Directions = No pictures in the copy, please: retype all the records exactly.

Task material =
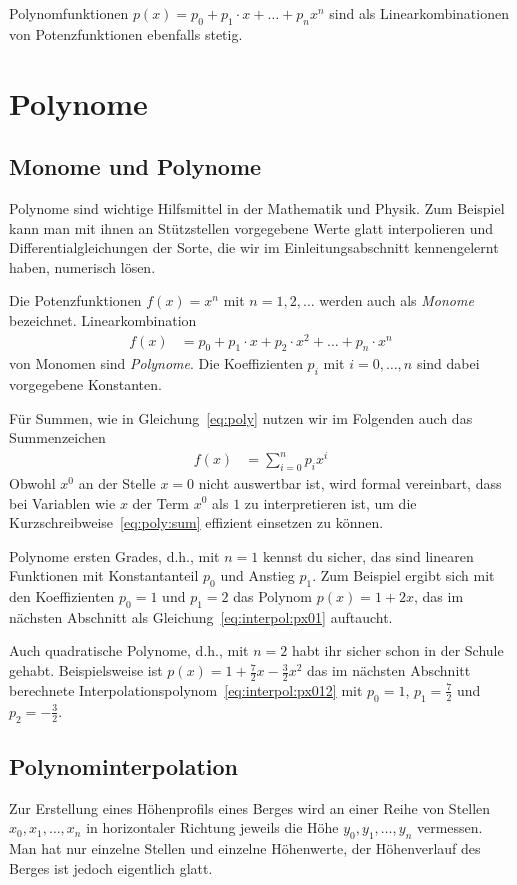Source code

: \documentclass{article}
\begin{document}
Polynomfunktionen $p(x) = p_0+p_1\cdot x + \ldots + p_n x^n$ sind als
Linearkombinationen von Potenzfunktionen ebenfalls stetig.

\section{Polynome}
\subsection{Monome und Polynome}
\label{sec:poly}
Polynome sind wichtige Hilfsmittel in der Mathematik und Physik. Zum
Beispiel kann man mit ihnen an Stützstellen vorgegebene Werte glatt
interpolieren und Differentialgleichungen der Sorte, die wir im
Einleitungsabschnitt kennengelernt haben, numerisch lösen.

Die Potenzfunktionen $f(x)=x^n$ mit $n=1,2,\ldots$ werden auch als
\emph{Monome} bezeichnet. Linearkombination
\begin{align}
  f(x) &= p_0 + p_1\cdot x + p_2\cdot x^2 + \ldots + p_n\cdot x^n
         \label{eq:poly}
\end{align}
von Monomen sind \emph{Polynome}. Die Koeffizienten $p_i$ mit $i=0,\ldots,n$ sind dabei vorgegebene Konstanten.

Für Summen, wie in Gleichung~\eqref{eq:poly} nutzen wir im Folgenden auch das Summenzeichen
\begin{align}
  f(x) &= \sum_{i=0}^n p_i x^i
         \label{eq:poly:sum}
\end{align}
Obwohl $x^0$ an der Stelle $x=0$ nicht auswertbar ist, wird formal
vereinbart, dass bei Variablen wie $x$ der Term $x^0$ als $1$ zu
interpretieren ist, um die Kurzschreibweise~\eqref{eq:poly:sum}
effizient einsetzen zu können.

Polynome ersten Grades, d.h., mit $n=1$ kennst du sicher, das sind
linearen Funktionen mit Konstantanteil $p_0$ und Anstieg $p_1$.  Zum
Beispiel ergibt sich mit den Koeffizienten $p_0=1$ und $p_1=2$ das
Polynom $p(x)=1+2x$, das im nächsten Abschnitt als
Gleichung~\eqref{eq:interpol:px01} auftaucht.

Auch quadratische Polynome, d.h., mit $n=2$ habt ihr sicher schon in
der Schule gehabt.  Beispielsweise ist $p(x)=1 + \frac 72x-\frac32x^2$
das im nächsten Abschnitt berechnete
Interpolationspolynom~\eqref{eq:interpol:px012} mit $p_0=1$,
$p_1=\frac72$ und $p_2=-\frac32$.
\subsection{Polynominterpolation}
\label{sec:interpol}
Zur Erstellung eines Höhenprofils eines Berges wird an einer Reihe von
Stellen $x_0,x_1,\ldots,x_n$ in horizontaler Richtung jeweils die Höhe $y_0,y_1,\ldots,y_n$
vermessen. Man hat nur einzelne Stellen und einzelne Höhenwerte, der
Höhenverlauf des Berges ist jedoch eigentlich glatt.
\end{document}
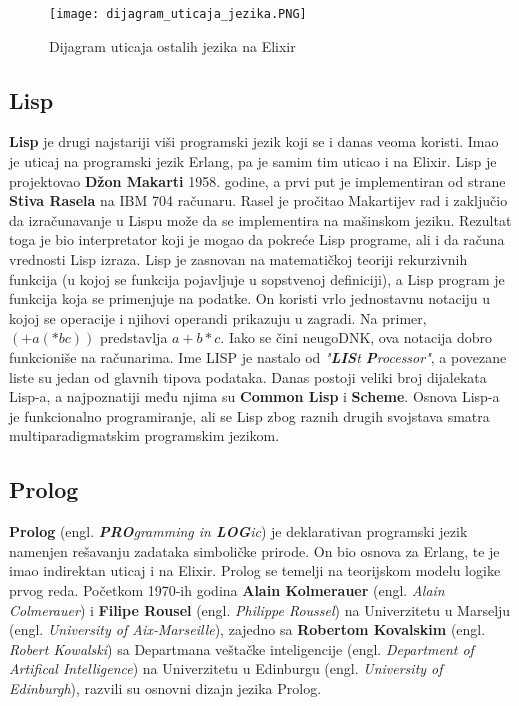 \documentclass[12pt,oneside]{memoir}
\begin{document}
\begin{figure}[!ht]
  \centering
  \texttt{[image: dijagram\_uticaja\_jezika.PNG]}
  \caption{Dijagram uticaja ostalih jezika na Elixir}
  \label{fig:02}
\end{figure}

\newpage

\subsection{Lisp}
\textbf{Lisp} je drugi najstariji viši programski jezik koji se i danas veoma koristi. Imao je uticaj na programski jezik Erlang, pa je samim tim uticao i na Elixir. Lisp je projektovao \textbf{Džon Makarti} 1958. godine, a prvi put je implementiran od strane \textbf{Stiva Rasela} na IBM 704 računaru. Rasel je pročitao Makartijev rad i zaključio da izračunavanje u Lispu može da se implementira na mašinskom jeziku. Rezultat toga je bio  interpretator koji je mogao da pokreće Lisp programe, ali i da računa vrednosti Lisp izraza. Lisp je zasnovan na matematičkoj teoriji rekurzivnih funkcija (u kojoj se funkcija pojavljuje u sopstvenoj definiciji), a Lisp program je funkcija koja se primenjuje na podatke. On koristi vrlo jednostavnu notaciju u kojoj se operacije i njihovi operandi prikazuju u zagradi. Na primer, $(+ a ( * b c))$ predstavlja $a + b * c$. Iako se čini neugoDNK, ova notacija dobro funkcioniše na računarima. Ime LISP je nastalo od \textit{"\textbf{LIS}t \textbf{P}rocessor"}, a povezane liste su jedan od glavnih tipova podataka. Danas postoji veliki broj dijalekata Lisp-a, a najpoznatiji među njima su \textbf{Common Lisp} i \textbf{Scheme}. Osnova Lisp-a je funkcionalno programiranje, ali se Lisp zbog raznih drugih svojstava smatra multiparadigmatskim programskim jezikom.

\subsection{Prolog}
\textbf{Prolog} (engl. \textit{\textbf{PRO}gramming in \textbf{LOG}ic}) je deklarativan programski jezik namenjen rešavanju zadataka simboličke prirode. On bio osnova za Erlang, te je imao indirektan uticaj i na Elixir. Prolog se temelji na teorijskom modelu logike prvog reda. Početkom 1970-ih godina \textbf{Alain Kolmerauer} (engl. \textit{Alain Colmerauer}) i \textbf{Filipe Rousel} (engl. \textit{Philippe Roussel}) na Univerzitetu u Marselju (engl. \textit{University of Aix-Marseille}), zajedno sa \textbf{Robertom Kovalskim} (engl. \textit{Robert Kowalski}) sa Departmana veštačke inteligencije (engl. \textit{Department of Artifical Intelligence}) na Univerzitetu u Edinburgu (engl. \textit{University of Edinburgh}), razvili su osnovni dizajn jezika Prolog.
\end{document}
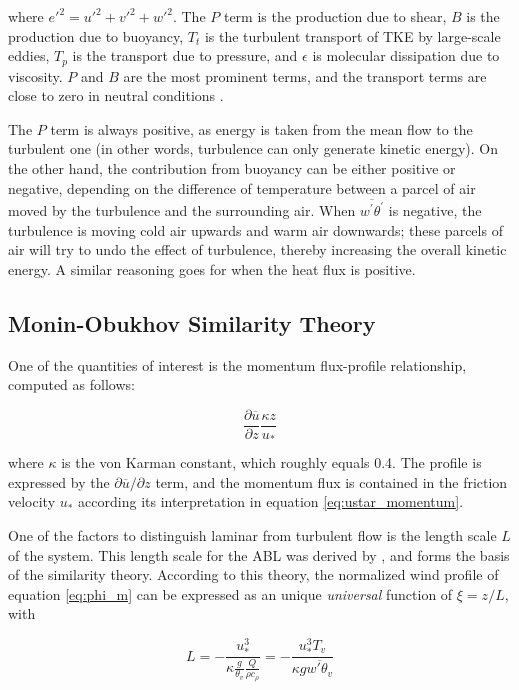 \documentclass[a4paper]{book}
\begin{document}
\noindent where ${e'}^2={u'}^2+{v'}^2+{w'}^2$. The $P$ term is the production due to shear, $B$ is the production due to buoyancy, $T_t$ is the turbulent transport of TKE by large-scale eddies, $T_p$ is the transport due to pressure, and $\epsilon$ is molecular dissipation due to viscosity. $P$ and $B$ are the most prominent terms, and the transport terms are close to zero in neutral conditions \citep{basicatm}.

The $P$ term is always positive, as energy is taken from the mean flow to the turbulent one (in other words, turbulence can only generate kinetic energy). On the other hand, the contribution from buoyancy can be either positive or negative, depending on the difference of temperature between a parcel of air moved by the turbulence and the surrounding air. When $\overline{w^\prime\theta^\prime}$ is negative, the turbulence is moving cold air upwards and warm air downwards; these parcels of air will try to undo the effect of turbulence, thereby increasing the overall kinetic energy. A similar reasoning goes for when the heat flux is positive.

\subsection{Monin-Obukhov Similarity Theory}
\label{sec:most}
One of the quantities of interest is the momentum flux-profile relationship, computed as follows:

\begin{equation}
\label{eq:phi_m}
\frac{\partial\overline{u}}{\partial z}\frac{\kappa z}{u_*}
\end{equation}

where $\kappa$ is the von Karman constant, which roughly equals 0.4. The profile is expressed by the $\partial\overline{u}/\partial z$ term, and the momentum flux is contained in the friction velocity $u_*$ according its interpretation in equation \ref{eq:ustar_momentum}.

One of the factors to distinguish laminar from turbulent flow is the length scale $L$ of the system. This length scale for the ABL was derived by \cite{mostayyyy}, and forms the basis of the similarity theory. According to this theory, the normalized wind profile of equation \ref{eq:phi_m} can be expressed as an unique \emph{universal} function of $\xi=z/L$, with

\begin{equation}
\label{eq:most_l}
L=-\frac{u_*^3}{\kappa\frac{g}{\theta_v}\frac{Q}{\rho c_\rho}}
=-\frac{u_*^3 T_v}{\kappa g \overline{w'\theta_v}}
\end{equation}
\end{document}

Solution to the exercise =
Source code

: \documentclass{article}
\begin{document}
Polynomfunktionen $p(x) = p_0+p_1\cdot x + \ldots + p_n x^n$ sind als
Linearkombinationen von Potenzfunktionen ebenfalls stetig.

\section{Polynome}
\subsection{Monome und Polynome}
\label{sec:poly}
Polynome sind wichtige Hilfsmittel in der Mathematik und Physik. Zum
Beispiel kann man mit ihnen an Stützstellen vorgegebene Werte glatt
interpolieren und Differentialgleichungen der Sorte, die wir im
Einleitungsabschnitt kennengelernt haben, numerisch lösen.

Die Potenzfunktionen $f(x)=x^n$ mit $n=1,2,\ldots$ werden auch als
\emph{Monome} bezeichnet. Linearkombination
\begin{align}
  f(x) &= p_0 + p_1\cdot x + p_2\cdot x^2 + \ldots + p_n\cdot x^n
         \label{eq:poly}
\end{align}
von Monomen sind \emph{Polynome}. Die Koeffizienten $p_i$ mit $i=0,\ldots,n$ sind dabei vorgegebene Konstanten.

Für Summen, wie in Gleichung~\eqref{eq:poly} nutzen wir im Folgenden auch das Summenzeichen
\begin{align}
  f(x) &= \sum_{i=0}^n p_i x^i
         \label{eq:poly:sum}
\end{align}
Obwohl $x^0$ an der Stelle $x=0$ nicht auswertbar ist, wird formal
vereinbart, dass bei Variablen wie $x$ der Term $x^0$ als $1$ zu
interpretieren ist, um die Kurzschreibweise~\eqref{eq:poly:sum}
effizient einsetzen zu können.

Polynome ersten Grades, d.h., mit $n=1$ kennst du sicher, das sind
linearen Funktionen mit Konstantanteil $p_0$ und Anstieg $p_1$.  Zum
Beispiel ergibt sich mit den Koeffizienten $p_0=1$ und $p_1=2$ das
Polynom $p(x)=1+2x$, das im nächsten Abschnitt als
Gleichung~\eqref{eq:interpol:px01} auftaucht.

Auch quadratische Polynome, d.h., mit $n=2$ habt ihr sicher schon in
der Schule gehabt.  Beispielsweise ist $p(x)=1 + \frac 72x-\frac32x^2$
das im nächsten Abschnitt berechnete
Interpolationspolynom~\eqref{eq:interpol:px012} mit $p_0=1$,
$p_1=\frac72$ und $p_2=-\frac32$.
\subsection{Polynominterpolation}
\label{sec:interpol}
Zur Erstellung eines Höhenprofils eines Berges wird an einer Reihe von
Stellen $x_0,x_1,\ldots,x_n$ in horizontaler Richtung jeweils die Höhe $y_0,y_1,\ldots,y_n$
vermessen. Man hat nur einzelne Stellen und einzelne Höhenwerte, der
Höhenverlauf des Berges ist jedoch eigentlich glatt.
\end{document}
 \documentclass[12pt,oneside]{memoir}
\begin{document}
\begin{figure}[!ht]
  \centering
  \texttt{[image: dijagram\_uticaja\_jezika.PNG]}
  \caption{Dijagram uticaja ostalih jezika na Elixir}
  \label{fig:02}
\end{figure}

\newpage

\subsection{Lisp}
\textbf{Lisp} je drugi najstariji viši programski jezik koji se i danas veoma koristi. Imao je uticaj na programski jezik Erlang, pa je samim tim uticao i na Elixir. Lisp je projektovao \textbf{Džon Makarti} 1958. godine, a prvi put je implementiran od strane \textbf{Stiva Rasela} na IBM 704 računaru. Rasel je pročitao Makartijev rad i zaključio da izračunavanje u Lispu može da se implementira na mašinskom jeziku. Rezultat toga je bio  interpretator koji je mogao da pokreće Lisp programe, ali i da računa vrednosti Lisp izraza. Lisp je zasnovan na matematičkoj teoriji rekurzivnih funkcija (u kojoj se funkcija pojavljuje u sopstvenoj definiciji), a Lisp program je funkcija koja se primenjuje na podatke. On koristi vrlo jednostavnu notaciju u kojoj se operacije i njihovi operandi prikazuju u zagradi. Na primer, $(+ a ( * b c))$ predstavlja $a + b * c$. Iako se čini neugoDNK, ova notacija dobro funkcioniše na računarima. Ime LISP je nastalo od \textit{"\textbf{LIS}t \textbf{P}rocessor"}, a povezane liste su jedan od glavnih tipova podataka. Danas postoji veliki broj dijalekata Lisp-a, a najpoznatiji među njima su \textbf{Common Lisp} i \textbf{Scheme}. Osnova Lisp-a je funkcionalno programiranje, ali se Lisp zbog raznih drugih svojstava smatra multiparadigmatskim programskim jezikom.

\subsection{Prolog}
\textbf{Prolog} (engl. \textit{\textbf{PRO}gramming in \textbf{LOG}ic}) je deklarativan programski jezik namenjen rešavanju zadataka simboličke prirode. On bio osnova za Erlang, te je imao indirektan uticaj i na Elixir. Prolog se temelji na teorijskom modelu logike prvog reda. Početkom 1970-ih godina \textbf{Alain Kolmerauer} (engl. \textit{Alain Colmerauer}) i \textbf{Filipe Rousel} (engl. \textit{Philippe Roussel}) na Univerzitetu u Marselju (engl. \textit{University of Aix-Marseille}), zajedno sa \textbf{Robertom Kovalskim} (engl. \textit{Robert Kowalski}) sa Departmana veštačke inteligencije (engl. \textit{Department of Artifical Intelligence}) na Univerzitetu u Edinburgu (engl. \textit{University of Edinburgh}), razvili su osnovni dizajn jezika Prolog.
\end{document}
 \documentclass[a4paper]{book}
\begin{document}
\noindent where ${e'}^2={u'}^2+{v'}^2+{w'}^2$. The $P$ term is the production due to shear, $B$ is the production due to buoyancy, $T_t$ is the turbulent transport of TKE by large-scale eddies, $T_p$ is the transport due to pressure, and $\epsilon$ is molecular dissipation due to viscosity. $P$ and $B$ are the most prominent terms, and the transport terms are close to zero in neutral conditions \citep{basicatm}.

The $P$ term is always positive, as energy is taken from the mean flow to the turbulent one (in other words, turbulence can only generate kinetic energy). On the other hand, the contribution from buoyancy can be either positive or negative, depending on the difference of temperature between a parcel of air moved by the turbulence and the surrounding air. When $\overline{w^\prime\theta^\prime}$ is negative, the turbulence is moving cold air upwards and warm air downwards; these parcels of air will try to undo the effect of turbulence, thereby increasing the overall kinetic energy. A similar reasoning goes for when the heat flux is positive.

\subsection{Monin-Obukhov Similarity Theory}
\label{sec:most}
One of the quantities of interest is the momentum flux-profile relationship, computed as follows:

\begin{equation}
\label{eq:phi_m}
\frac{\partial\overline{u}}{\partial z}\frac{\kappa z}{u_*}
\end{equation}

where $\kappa$ is the von Karman constant, which roughly equals 0.4. The profile is expressed by the $\partial\overline{u}/\partial z$ term, and the momentum flux is contained in the friction velocity $u_*$ according its interpretation in equation \ref{eq:ustar_momentum}.

One of the factors to distinguish laminar from turbulent flow is the length scale $L$ of the system. This length scale for the ABL was derived by \cite{mostayyyy}, and forms the basis of the similarity theory. According to this theory, the normalized wind profile of equation \ref{eq:phi_m} can be expressed as an unique \emph{universal} function of $\xi=z/L$, with

\begin{equation}
\label{eq:most_l}
L=-\frac{u_*^3}{\kappa\frac{g}{\theta_v}\frac{Q}{\rho c_\rho}}
=-\frac{u_*^3 T_v}{\kappa g \overline{w'\theta_v}}
\end{equation}
\end{document}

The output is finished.